SummaryIn patients with diabetic nephropathy (DN), the spectrum of immunoglobulin A (IgA)–dominant/codominant glomerular deposition (IgAGD) has not been addressed in the literature. The aim of our study is to detail the clinicopathological and outcome findings in patients with DN and IgAGD. Our database was retrospectively searched over a 10-year period for patients with DN and IgAGD. A total of 132 patients were included in the study, 55 with outcome data. All cases were reviewed by light microscopy, immunofluorescence, and electron microscopy. Mean age was 59 ± 13 years, with a 2:1 male-to-female ratio. Indications for biopsy were often multiple, with proteinuria/nephrotic syndrome and acute renal failure being the most common.

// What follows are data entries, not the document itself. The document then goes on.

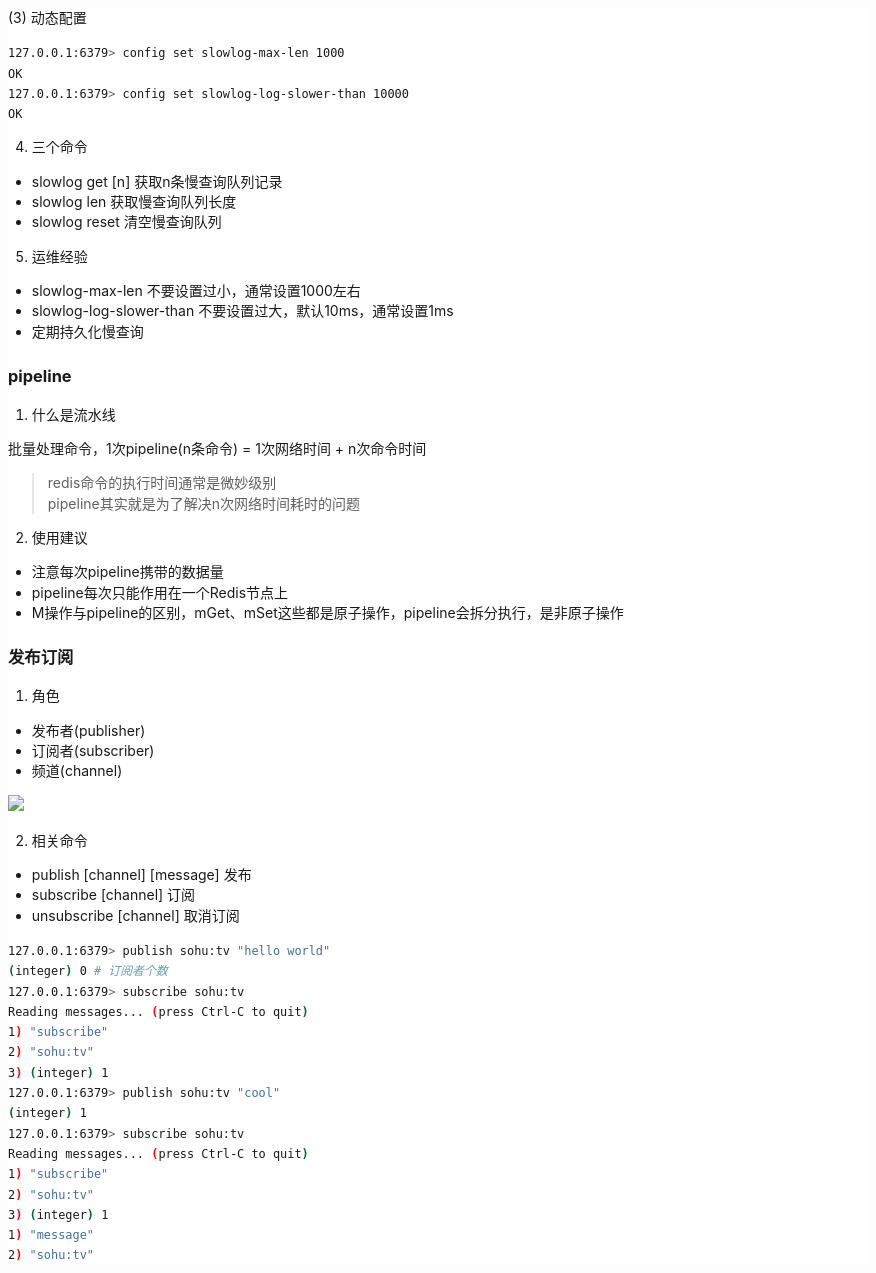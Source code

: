 (3) 动态配置

```sh
127.0.0.1:6379> config set slowlog-max-len 1000
OK
127.0.0.1:6379> config set slowlog-log-slower-than 10000
OK
```

4. 三个命令

* slowlog get [n] 获取n条慢查询队列记录
* slowlog len 获取慢查询队列长度
* slowlog reset 清空慢查询队列

5. 运维经验

* slowlog-max-len 不要设置过小，通常设置1000左右
* slowlog-log-slower-than 不要设置过大，默认10ms，通常设置1ms
* 定期持久化慢查询


### pipeline

1. 什么是流水线

批量处理命令，1次pipeline(n条命令) = 1次网络时间 + n次命令时间

> redis命令的执行时间通常是微妙级别   
> pipeline其实就是为了解决n次网络时间耗时的问题

2. 使用建议

* 注意每次pipeline携带的数据量
* pipeline每次只能作用在一个Redis节点上
* M操作与pipeline的区别，mGet、mSet这些都是原子操作，pipeline会拆分执行，是非原子操作


### 发布订阅

1. 角色

* 发布者(publisher)
* 订阅者(subscriber)
* 频道(channel)

![](https://knowledge-payment.oss-cn-beijing.aliyuncs.com/others/%E5%BE%AE%E4%BF%A1%E6%88%AA%E5%9B%BE_20181129105007.png)

2. 相关命令

* publish [channel] [message] 发布
* subscribe [channel] 订阅
* unsubscribe [channel] 取消订阅

```sh
127.0.0.1:6379> publish sohu:tv "hello world"
(integer) 0 # 订阅者个数
127.0.0.1:6379> subscribe sohu:tv
Reading messages... (press Ctrl-C to quit)
1) "subscribe"
2) "sohu:tv"
3) (integer) 1
127.0.0.1:6379> publish sohu:tv "cool"
(integer) 1
127.0.0.1:6379> subscribe sohu:tv
Reading messages... (press Ctrl-C to quit)
1) "subscribe"
2) "sohu:tv"
3) (integer) 1
1) "message"
2) "sohu:tv"
```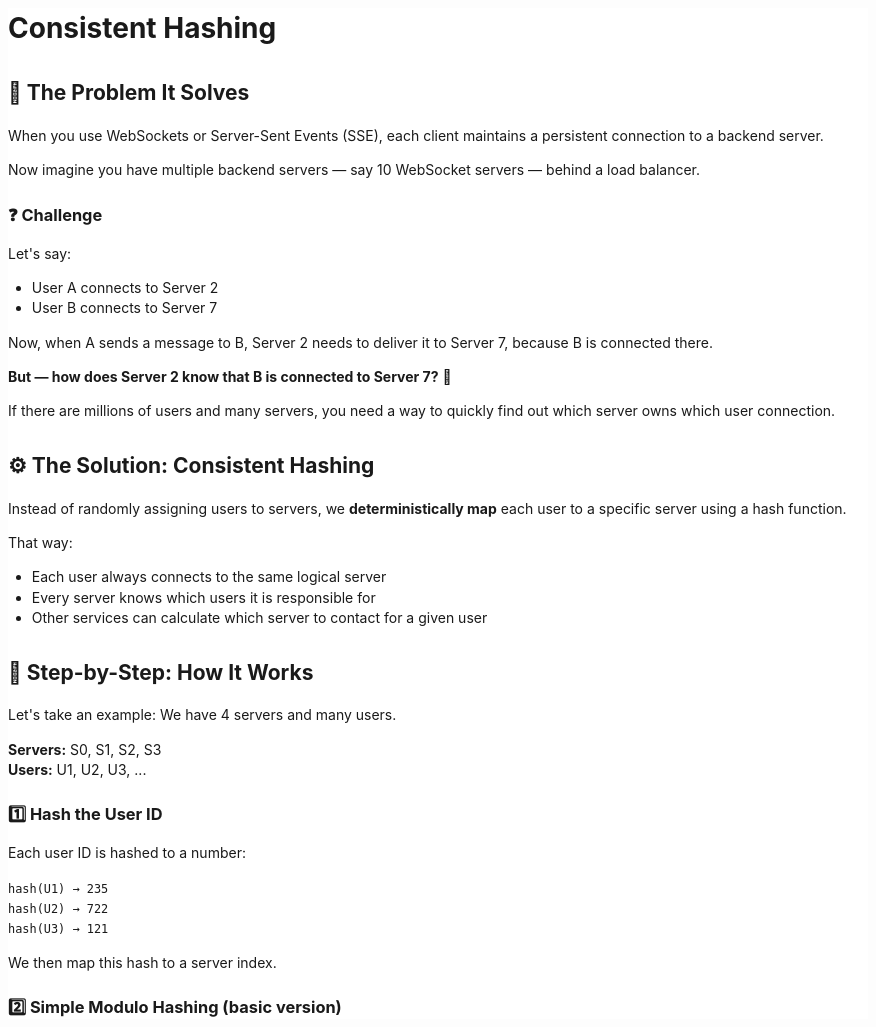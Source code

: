 # Consistent Hashing

## 🧩 The Problem It Solves

When you use WebSockets or Server-Sent Events (SSE), each client maintains a persistent connection to a backend server.

Now imagine you have multiple backend servers — say 10 WebSocket servers — behind a load balancer.

### ❓ Challenge

Let's say:

- User A connects to Server 2
- User B connects to Server 7

Now, when A sends a message to B, Server 2 needs to deliver it to Server 7, because B is connected there.

**But — how does Server 2 know that B is connected to Server 7?** 🤔

If there are millions of users and many servers, you need a way to quickly find out which server owns which user connection.

## ⚙️ The Solution: Consistent Hashing

Instead of randomly assigning users to servers, we **deterministically map** each user to a specific server using a hash function.

That way:

- Each user always connects to the same logical server
- Every server knows which users it is responsible for
- Other services can calculate which server to contact for a given user

## 🧮 Step-by-Step: How It Works

Let's take an example: We have 4 servers and many users.

**Servers:** S0, S1, S2, S3  
**Users:** U1, U2, U3, ...

### 1️⃣ Hash the User ID

Each user ID is hashed to a number:

```text
hash(U1) → 235
hash(U2) → 722
hash(U3) → 121
```

We then map this hash to a server index.

### 2️⃣ Simple Modulo Hashing (basic version)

All patients showed IgAGD and mesangial deposits by electron microscopy. Seventy-three (55.3%) patients had no proliferative glomerular changes and no clinical history of infection and were most consistent with IgA nephropathy on DN, whereas 19 (14.4%) showed proliferative glomerular changes, had a history of infection, and were most consistent with IgA-dominant infection-associated glomerulonephritis. Forty (30.3%) patients showed a mixture of these findings and did not fit into either category. Patients with a mean of 42 (2-120 range) months of follow-up showed an overall poor prognosis, with 59% of all respondents proceeding to renal replacement therapy or death (RRT/D) over an average of 23 (range, 4-54) months. Progression to RRT/D was most frequent in those most consistent with IgA-dominant infection-associated glomerulonephritis (71%), and by multivariate analysis, only advanced Tervaert morphologic classification (classes III and IV) was associated with progression to RRT/D.